# Provided data:

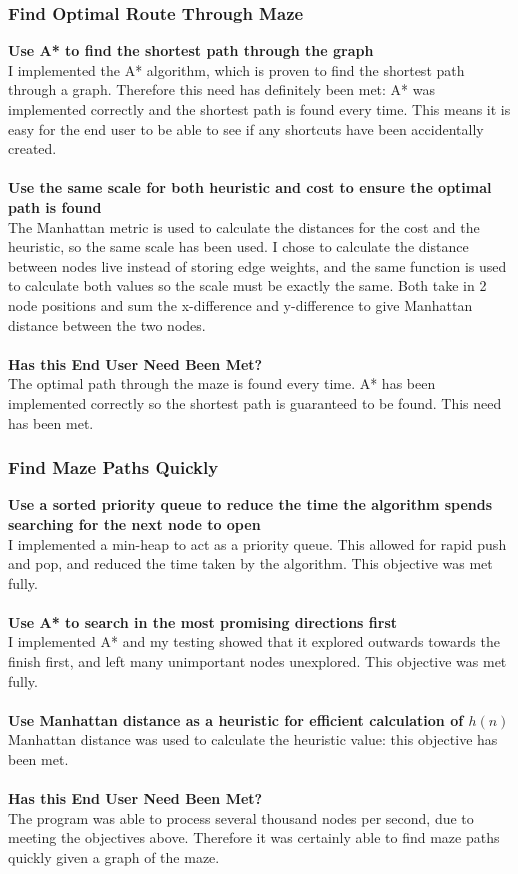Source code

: \documentclass[titlepage]{article}
\begin{document}
\subsubsection{Find Optimal Route Through Maze}
\textbf{Use A* to find the shortest path through the graph}\\
I implemented the A* algorithm, which is proven to find the shortest path through a graph.  Therefore this need has definitely been met: A* was implemented correctly and the shortest path is found every time. This means it is easy for the end user to be able to see if any shortcuts have been accidentally created. \\\\
\textbf{Use the same scale for both heuristic and cost to ensure the optimal path is found}\\
The Manhattan metric is used to calculate the distances for the cost and the heuristic, so the same scale has been used. I chose to calculate the distance between nodes live instead of storing edge weights, and the same function is used to calculate both values so the scale must be exactly the same. Both take in 2 node positions and sum the x-difference and y-difference to give Manhattan distance between the two nodes. \\\\
\textbf{Has this End User Need Been Met?}\\
The optimal path through the maze is found every time. A* has been implemented correctly so the shortest path is guaranteed to be found. This need has been met.

\subsubsection{Find Maze Paths Quickly}
\textbf{Use a sorted priority queue to reduce the time the algorithm spends searching for the next node to open}\\
I implemented a min-heap to act as a priority queue. This allowed for rapid push and pop, and reduced the time taken by the algorithm. This objective was met fully.\\\\
\textbf{Use A* to search in the most promising directions first}\\
I implemented A* and my testing showed that it explored outwards towards the finish first, and left many unimportant nodes unexplored. This objective was met fully.\\\\
\textbf{Use Manhattan distance as a heuristic for efficient calculation of $h(n)$}\\
Manhattan distance was used to calculate the heuristic value: this objective has been met.\\\\
\textbf{Has this End User Need Been Met?}\\
The program was able to process several thousand nodes per second, due to meeting the objectives above. Therefore it was certainly able to find maze paths quickly given a graph of the maze.
\end{document}
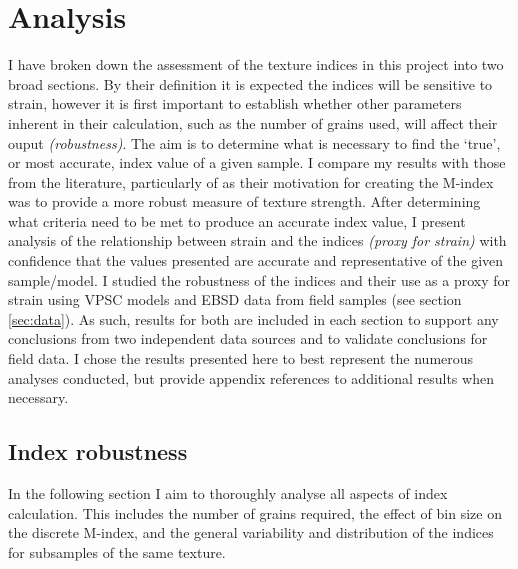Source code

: \documentclass[a4paper,12pt,twoside]{report}
\numberwithin{equation}{chapter}
\begin{document}
\chapter{Analysis} \label{chap:analysis}
\vspace{-1cm}
I have broken down the assessment of the texture indices in this project into two broad sections. By their definition it is expected the indices will be sensitive to strain, however it is first important to establish whether other parameters inherent in their calculation, such as the number of grains used, will affect their ouput \emph{(robustness)}. The aim is to determine what is necessary to find the \lq{}true\rq{}, or most accurate, index value of a given sample. I compare my results with those from the literature, particularly of \cite{Skemer} as their motivation for creating the M-index was to provide a more robust measure of texture strength. After determining what criteria need to be met to produce an accurate index value, I present analysis of the relationship between strain and the indices \emph{(proxy for strain)} with confidence that the values presented are accurate and representative of the given sample/model. I studied the robustness of the indices and their use as a proxy for strain using VPSC models and EBSD data from field samples (see section \ref{sec:data}). As such, results for both are included in each section to support any conclusions from two independent data sources and to validate conclusions for field data. I chose the results presented here to best represent the numerous analyses conducted, but provide appendix references to additional results when necessary.       


\section{Index robustness}
In the following section I aim to thoroughly analyse all aspects of index calculation. This includes the number of grains required, the effect of bin size on the discrete M-index, and the general variability and distribution of the indices for subsamples of the same texture. 
\end{document}
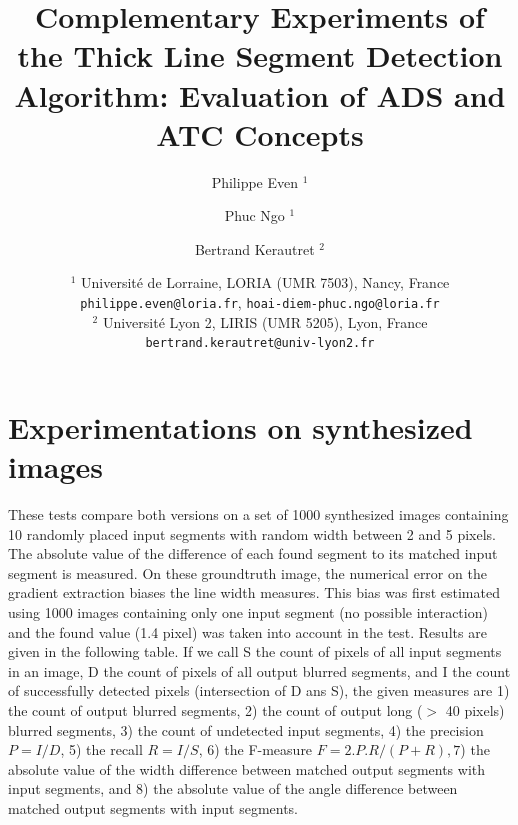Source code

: \documentclass[11pt]{article}
\title{Complementary Experiments of the Thick Line Segment Detection Algorithm: Evaluation of ADS and ATC Concepts}
\date{
  $^1$ Universit\'e de Lorraine, LORIA (UMR 7503), Nancy, France \\
  \texttt{philippe.even@loria.fr},
  \texttt{hoai-diem-phuc.ngo@loria.fr}\\
  $^2$  Universit\'e Lyon 2, LIRIS (UMR 5205), Lyon, France\\
  \texttt{bertrand.kerautret@univ-lyon2.fr}}
\author{Philippe Even $^1$ \and Phuc Ngo $^1$ \and Bertrand Kerautret $^2$}
\begin{document}
\maketitle







\section{Experimentations on synthesized images}
These tests compare both versions on a set of 1000 synthesized images containing
10 randomly placed input segments with random width between 2 and 5 pixels.
The absolute value of the difference of each found segment to its matched input segment is measured.
On these groundtruth image, the numerical error on the gradient extraction biases the line width measures.
This bias was first estimated using 1000 images containing only one input segment (no possible interaction) and the found value (1.4 pixel) was taken into account in the test.
Results are given in the following table.
If we call S the count of pixels of all input segments in an image, D the count of pixels of all output blurred segments, and I the count of successfully detected pixels (intersection of D ans S), the given measures are 1) the count of output blurred segments, 2) the count of output long ($>$ 40 pixels) blurred segments, 3) the count of undetected input segments, 4) the precision $P = I/D$, 5) the recall $R = I/S$, 6) the F-measure $F = 2.P.R / (P+R), 7$) the absolute value of the width difference between matched output segments with input segments, and 8) the absolute value of the angle difference between matched output segments with input segments.

\pagebreak
\end{document}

# Task to complete:
Leave out the pictures, then give all the records again exactly.

# Final answer:
Source code

: \documentclass[titlepage]{article}
\begin{document}
\subsubsection{Find Optimal Route Through Maze}
\textbf{Use A* to find the shortest path through the graph}\\
I implemented the A* algorithm, which is proven to find the shortest path through a graph.  Therefore this need has definitely been met: A* was implemented correctly and the shortest path is found every time. This means it is easy for the end user to be able to see if any shortcuts have been accidentally created. \\\\
\textbf{Use the same scale for both heuristic and cost to ensure the optimal path is found}\\
The Manhattan metric is used to calculate the distances for the cost and the heuristic, so the same scale has been used. I chose to calculate the distance between nodes live instead of storing edge weights, and the same function is used to calculate both values so the scale must be exactly the same. Both take in 2 node positions and sum the x-difference and y-difference to give Manhattan distance between the two nodes. \\\\
\textbf{Has this End User Need Been Met?}\\
The optimal path through the maze is found every time. A* has been implemented correctly so the shortest path is guaranteed to be found. This need has been met.

\subsubsection{Find Maze Paths Quickly}
\textbf{Use a sorted priority queue to reduce the time the algorithm spends searching for the next node to open}\\
I implemented a min-heap to act as a priority queue. This allowed for rapid push and pop, and reduced the time taken by the algorithm. This objective was met fully.\\\\
\textbf{Use A* to search in the most promising directions first}\\
I implemented A* and my testing showed that it explored outwards towards the finish first, and left many unimportant nodes unexplored. This objective was met fully.\\\\
\textbf{Use Manhattan distance as a heuristic for efficient calculation of $h(n)$}\\
Manhattan distance was used to calculate the heuristic value: this objective has been met.\\\\
\textbf{Has this End User Need Been Met?}\\
The program was able to process several thousand nodes per second, due to meeting the objectives above. Therefore it was certainly able to find maze paths quickly given a graph of the maze.
\end{document}
Source code

: \documentclass[a4paper,12pt,twoside]{report}
\numberwithin{equation}{chapter}
\begin{document}
\chapter{Analysis} \label{chap:analysis}
\vspace{-1cm}
I have broken down the assessment of the texture indices in this project into two broad sections. By their definition it is expected the indices will be sensitive to strain, however it is first important to establish whether other parameters inherent in their calculation, such as the number of grains used, will affect their ouput \emph{(robustness)}. The aim is to determine what is necessary to find the \lq{}true\rq{}, or most accurate, index value of a given sample. I compare my results with those from the literature, particularly of \cite{Skemer} as their motivation for creating the M-index was to provide a more robust measure of texture strength. After determining what criteria need to be met to produce an accurate index value, I present analysis of the relationship between strain and the indices \emph{(proxy for strain)} with confidence that the values presented are accurate and representative of the given sample/model. I studied the robustness of the indices and their use as a proxy for strain using VPSC models and EBSD data from field samples (see section \ref{sec:data}). As such, results for both are included in each section to support any conclusions from two independent data sources and to validate conclusions for field data. I chose the results presented here to best represent the numerous analyses conducted, but provide appendix references to additional results when necessary.       


\section{Index robustness}
In the following section I aim to thoroughly analyse all aspects of index calculation. This includes the number of grains required, the effect of bin size on the discrete M-index, and the general variability and distribution of the indices for subsamples of the same texture. 
\end{document}
Source code

: \documentclass[11pt]{article}
\title{Complementary Experiments of the Thick Line Segment Detection Algorithm: Evaluation of ADS and ATC Concepts}
\date{
  $^1$ Universit\'e de Lorraine, LORIA (UMR 7503), Nancy, France \\
  \texttt{philippe.even@loria.fr},
  \texttt{hoai-diem-phuc.ngo@loria.fr}\\
  $^2$  Universit\'e Lyon 2, LIRIS (UMR 5205), Lyon, France\\
  \texttt{bertrand.kerautret@univ-lyon2.fr}}
\author{Philippe Even $^1$ \and Phuc Ngo $^1$ \and Bertrand Kerautret $^2$}
\begin{document}
\maketitle







\section{Experimentations on synthesized images}
These tests compare both versions on a set of 1000 synthesized images containing
10 randomly placed input segments with random width between 2 and 5 pixels.
The absolute value of the difference of each found segment to its matched input segment is measured.
On these groundtruth image, the numerical error on the gradient extraction biases the line width measures.
This bias was first estimated using 1000 images containing only one input segment (no possible interaction) and the found value (1.4 pixel) was taken into account in the test.
Results are given in the following table.
If we call S the count of pixels of all input segments in an image, D the count of pixels of all output blurred segments, and I the count of successfully detected pixels (intersection of D ans S), the given measures are 1) the count of output blurred segments, 2) the count of output long ($>$ 40 pixels) blurred segments, 3) the count of undetected input segments, 4) the precision $P = I/D$, 5) the recall $R = I/S$, 6) the F-measure $F = 2.P.R / (P+R), 7$) the absolute value of the width difference between matched output segments with input segments, and 8) the absolute value of the angle difference between matched output segments with input segments.

\pagebreak
\end{document}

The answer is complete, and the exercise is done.